Chicken Empanadas with Thai Chile BBQ Sauce
Global Flavors!
 And Fried Macaroni & Cheese (not shown)

Each place is set with party favors, Holiday Jam and Sugar Plum Jam by Stonewall Kitchen decorated with ribbons and bows and a recipe sheet for the Chef’s cooking demonstration.
Chef Shafer prepares the first course, Smashed Potato Corn Bisque, as a demonstration. Everyone gets a copy of the recipe to recreate at home. We had so much fun at the Depot last year, we came back again this year. Last year Chef Shafer demonstrated a Wilted Baby Spinach Salad with Dates and Bacon, excellent recipe, here.
If you are cooking for A LOT of people, this recipe scale is for you:
  • 25 Red Skin Potatoes
  • 1/2 c. Canola Oil
  • 2.T. Course Salt
  • 2.T. Course Black Pepper
  • 2 T. Chopped Garlic
  • 1 T. Basil Dried
Soup Preparation:
  • 2 c. Diced Onion
  • 2 c. Diced Carrots
  • 2 c. Corn, Fresh off the Cob
  • 1/4 c. Canola Oil
  • 1/2 gallon Cream
  • 1 gallon Chicken or Vegetable Stock

Toss the potatoes with the list of ingredients above, roast on a baking sheet at 350° F for 35-40 minutes. Let cool then smash the potatoes by hand.

To prepare the soup:
Sauté onions and carrots in oil until soft.
Add cream, heat through.

Add smashed potatoes.

Look at this kitchen equipment, would ya? Oh, I love that pot, and how about that immersion blender!!!

Blend briefly, then add stock and heat through.
Add fresh corn kernels, salt and pepper to taste, then…

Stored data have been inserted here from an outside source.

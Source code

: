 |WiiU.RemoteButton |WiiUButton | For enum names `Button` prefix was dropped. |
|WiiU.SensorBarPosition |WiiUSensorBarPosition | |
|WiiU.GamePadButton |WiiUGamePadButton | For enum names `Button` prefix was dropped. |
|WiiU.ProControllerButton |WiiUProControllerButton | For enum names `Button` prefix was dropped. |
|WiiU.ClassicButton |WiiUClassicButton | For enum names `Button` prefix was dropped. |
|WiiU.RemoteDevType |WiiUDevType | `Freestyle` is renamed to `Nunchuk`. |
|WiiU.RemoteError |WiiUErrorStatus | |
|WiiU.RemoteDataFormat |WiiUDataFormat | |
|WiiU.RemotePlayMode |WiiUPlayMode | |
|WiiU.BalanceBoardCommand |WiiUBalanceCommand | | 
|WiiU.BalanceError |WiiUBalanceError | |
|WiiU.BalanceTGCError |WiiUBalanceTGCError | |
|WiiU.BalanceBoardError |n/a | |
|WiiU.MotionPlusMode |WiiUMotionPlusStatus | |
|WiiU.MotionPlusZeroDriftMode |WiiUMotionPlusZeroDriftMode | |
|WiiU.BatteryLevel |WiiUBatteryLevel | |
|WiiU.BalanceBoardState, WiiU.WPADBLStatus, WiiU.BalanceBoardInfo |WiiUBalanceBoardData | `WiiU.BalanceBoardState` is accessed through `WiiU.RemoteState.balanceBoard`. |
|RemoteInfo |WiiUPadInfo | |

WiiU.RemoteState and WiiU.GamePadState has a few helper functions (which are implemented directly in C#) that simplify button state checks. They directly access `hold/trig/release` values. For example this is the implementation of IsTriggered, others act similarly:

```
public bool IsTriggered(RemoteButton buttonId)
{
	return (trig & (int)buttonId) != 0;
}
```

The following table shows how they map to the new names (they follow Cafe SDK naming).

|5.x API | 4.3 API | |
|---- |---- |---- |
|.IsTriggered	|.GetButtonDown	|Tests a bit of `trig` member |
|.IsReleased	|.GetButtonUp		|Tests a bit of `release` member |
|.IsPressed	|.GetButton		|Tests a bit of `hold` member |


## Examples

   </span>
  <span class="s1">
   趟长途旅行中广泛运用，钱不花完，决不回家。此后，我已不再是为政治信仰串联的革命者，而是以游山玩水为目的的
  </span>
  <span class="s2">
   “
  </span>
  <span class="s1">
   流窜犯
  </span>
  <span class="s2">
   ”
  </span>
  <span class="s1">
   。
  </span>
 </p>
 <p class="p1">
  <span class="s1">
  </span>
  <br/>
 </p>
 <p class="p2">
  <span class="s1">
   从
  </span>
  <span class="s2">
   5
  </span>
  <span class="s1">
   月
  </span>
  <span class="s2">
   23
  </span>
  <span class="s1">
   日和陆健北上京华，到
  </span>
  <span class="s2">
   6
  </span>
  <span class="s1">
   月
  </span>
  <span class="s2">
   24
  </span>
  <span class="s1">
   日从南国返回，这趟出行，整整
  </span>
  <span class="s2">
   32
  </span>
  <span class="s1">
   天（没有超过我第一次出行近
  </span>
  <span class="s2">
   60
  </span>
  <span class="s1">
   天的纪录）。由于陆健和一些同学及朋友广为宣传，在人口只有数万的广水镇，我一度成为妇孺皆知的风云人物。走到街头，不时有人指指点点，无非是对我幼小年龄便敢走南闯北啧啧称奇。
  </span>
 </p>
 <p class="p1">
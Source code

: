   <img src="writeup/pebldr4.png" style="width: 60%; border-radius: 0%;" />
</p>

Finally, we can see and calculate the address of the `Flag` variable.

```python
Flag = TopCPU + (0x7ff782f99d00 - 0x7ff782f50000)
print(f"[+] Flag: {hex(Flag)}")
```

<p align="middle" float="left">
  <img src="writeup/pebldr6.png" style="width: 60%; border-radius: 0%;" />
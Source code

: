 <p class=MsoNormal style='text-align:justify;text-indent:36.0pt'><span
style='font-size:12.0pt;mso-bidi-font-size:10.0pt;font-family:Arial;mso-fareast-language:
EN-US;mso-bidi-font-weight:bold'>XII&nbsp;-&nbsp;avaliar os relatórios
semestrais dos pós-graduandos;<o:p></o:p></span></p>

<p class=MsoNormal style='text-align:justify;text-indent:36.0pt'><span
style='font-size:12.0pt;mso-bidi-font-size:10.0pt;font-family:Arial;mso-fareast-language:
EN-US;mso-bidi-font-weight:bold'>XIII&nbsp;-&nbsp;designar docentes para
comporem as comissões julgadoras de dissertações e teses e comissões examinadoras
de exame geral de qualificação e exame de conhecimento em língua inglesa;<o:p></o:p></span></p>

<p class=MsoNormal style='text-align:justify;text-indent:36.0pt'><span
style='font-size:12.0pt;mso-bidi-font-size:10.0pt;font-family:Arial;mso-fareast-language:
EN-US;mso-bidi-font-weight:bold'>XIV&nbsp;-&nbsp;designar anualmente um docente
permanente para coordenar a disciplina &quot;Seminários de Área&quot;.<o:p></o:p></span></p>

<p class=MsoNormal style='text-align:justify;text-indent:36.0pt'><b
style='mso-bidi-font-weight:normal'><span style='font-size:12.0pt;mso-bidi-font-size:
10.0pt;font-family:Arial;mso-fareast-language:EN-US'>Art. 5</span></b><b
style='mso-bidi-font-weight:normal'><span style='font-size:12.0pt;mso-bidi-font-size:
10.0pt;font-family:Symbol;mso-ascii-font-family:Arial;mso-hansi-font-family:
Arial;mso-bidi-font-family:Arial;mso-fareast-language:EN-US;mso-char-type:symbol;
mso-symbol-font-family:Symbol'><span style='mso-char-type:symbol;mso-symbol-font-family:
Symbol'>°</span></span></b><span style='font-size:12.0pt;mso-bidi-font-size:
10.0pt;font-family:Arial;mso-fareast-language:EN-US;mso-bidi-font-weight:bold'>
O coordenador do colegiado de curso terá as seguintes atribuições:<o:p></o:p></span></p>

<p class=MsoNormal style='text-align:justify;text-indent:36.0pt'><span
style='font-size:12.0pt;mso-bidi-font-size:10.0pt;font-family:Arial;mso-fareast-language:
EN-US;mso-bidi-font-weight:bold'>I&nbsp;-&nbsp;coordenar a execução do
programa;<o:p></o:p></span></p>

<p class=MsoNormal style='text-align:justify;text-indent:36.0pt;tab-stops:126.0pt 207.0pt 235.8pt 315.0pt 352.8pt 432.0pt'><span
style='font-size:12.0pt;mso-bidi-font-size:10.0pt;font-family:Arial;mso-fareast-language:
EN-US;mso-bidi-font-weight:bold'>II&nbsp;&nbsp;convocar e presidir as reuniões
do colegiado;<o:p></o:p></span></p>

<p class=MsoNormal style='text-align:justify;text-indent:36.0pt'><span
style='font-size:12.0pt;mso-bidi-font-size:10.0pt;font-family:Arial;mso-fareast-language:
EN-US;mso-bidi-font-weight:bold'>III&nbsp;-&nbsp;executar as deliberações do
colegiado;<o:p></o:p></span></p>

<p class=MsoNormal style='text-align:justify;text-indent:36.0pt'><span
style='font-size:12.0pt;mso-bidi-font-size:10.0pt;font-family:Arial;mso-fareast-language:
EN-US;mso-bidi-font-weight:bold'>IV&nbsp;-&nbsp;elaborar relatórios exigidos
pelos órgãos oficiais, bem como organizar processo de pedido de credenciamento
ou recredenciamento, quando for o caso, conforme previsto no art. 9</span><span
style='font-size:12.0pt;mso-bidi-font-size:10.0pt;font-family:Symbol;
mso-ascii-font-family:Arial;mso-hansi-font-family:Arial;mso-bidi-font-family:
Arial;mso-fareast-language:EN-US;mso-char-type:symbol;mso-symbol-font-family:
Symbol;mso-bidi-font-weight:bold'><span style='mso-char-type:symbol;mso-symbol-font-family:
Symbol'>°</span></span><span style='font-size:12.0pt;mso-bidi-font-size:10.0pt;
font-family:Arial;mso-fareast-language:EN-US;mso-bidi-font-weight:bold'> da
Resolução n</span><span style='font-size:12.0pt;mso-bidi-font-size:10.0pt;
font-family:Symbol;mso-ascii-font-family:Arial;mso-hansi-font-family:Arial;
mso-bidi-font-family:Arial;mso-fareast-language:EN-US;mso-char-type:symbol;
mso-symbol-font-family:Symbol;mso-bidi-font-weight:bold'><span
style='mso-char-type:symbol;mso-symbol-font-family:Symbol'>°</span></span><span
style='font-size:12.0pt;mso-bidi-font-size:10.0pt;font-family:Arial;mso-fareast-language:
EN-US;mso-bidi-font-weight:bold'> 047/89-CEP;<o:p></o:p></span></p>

First Course: Smashed Potato Corn Bisque
Wouldn’t it be neat to recreate this demonstration for guests in your home during your next dinner party?

Main Courses:
Curry Roasted Salmon, Cashew Veggies

Roast Sirloin with Mixed Mushrooms and Mashed Potatoes
And Buttermilk Chicken & Fries (not shown)
All Served Family Style

Banana Cream Pie

Berry Cobbler
Pumpkin Trifle

Pumpkin Pie with Strawberries
Some tips I have learned over the years from planning holiday parties for the workplace:
  • Save the Date. Let guests know the date well in advance of the party.
  • Plan business party date early in the holiday season so as not to conflict with personal holiday parties.
  • Choose a convenient location, not too far from place of business.
  • Have clear communication (in writing) with the Chef regarding food and with the Manager regarding expectations for set up and service.
  • Encourage employees to bring a guest whether it be a spouse, significant other, family member, or a friend.
  • A pretty and joyful invitation indicates your intention to throw a special party.
  • Have specific start and end times (not too late).
  • Insure safe transportation.
  • Accommodate special dietary needs.
  • Full bar, good wines, special seasonal non-alcoholic drinks.
  • Live music.
  • Entertainment (We love the cooking demonstration)!
  • Employer to make a brief speech, welcome guests, share good tidings.
  • Have unique party favors to take home. (Since we have a cooking demonstration, we give food related gifts).
  • Festive atmosphere and decorations.
  • Encourage guests to wear holiday attire.
  • Pay attention to detail.
If you have holiday party tips for the workplace to share, we’d love to hear them!

26 thoughts on “HoLiDaY PaRtY TiMe!”

  1. Nice behind the scenes! Good advice too. As an employee, I’m always a fan of an open bar too. Mind you, that could be dangerous.

  2. maryann, i have to agree. i MUST snack when viewing this blog. but then i just become disappointed because my crusty bread and jam seem pretty bland when i’m enlarging photos of cobbler and tarts. this leads me to the emergency candy shelf, you know, to cure the disappointing feelings. emotional eating, anyone?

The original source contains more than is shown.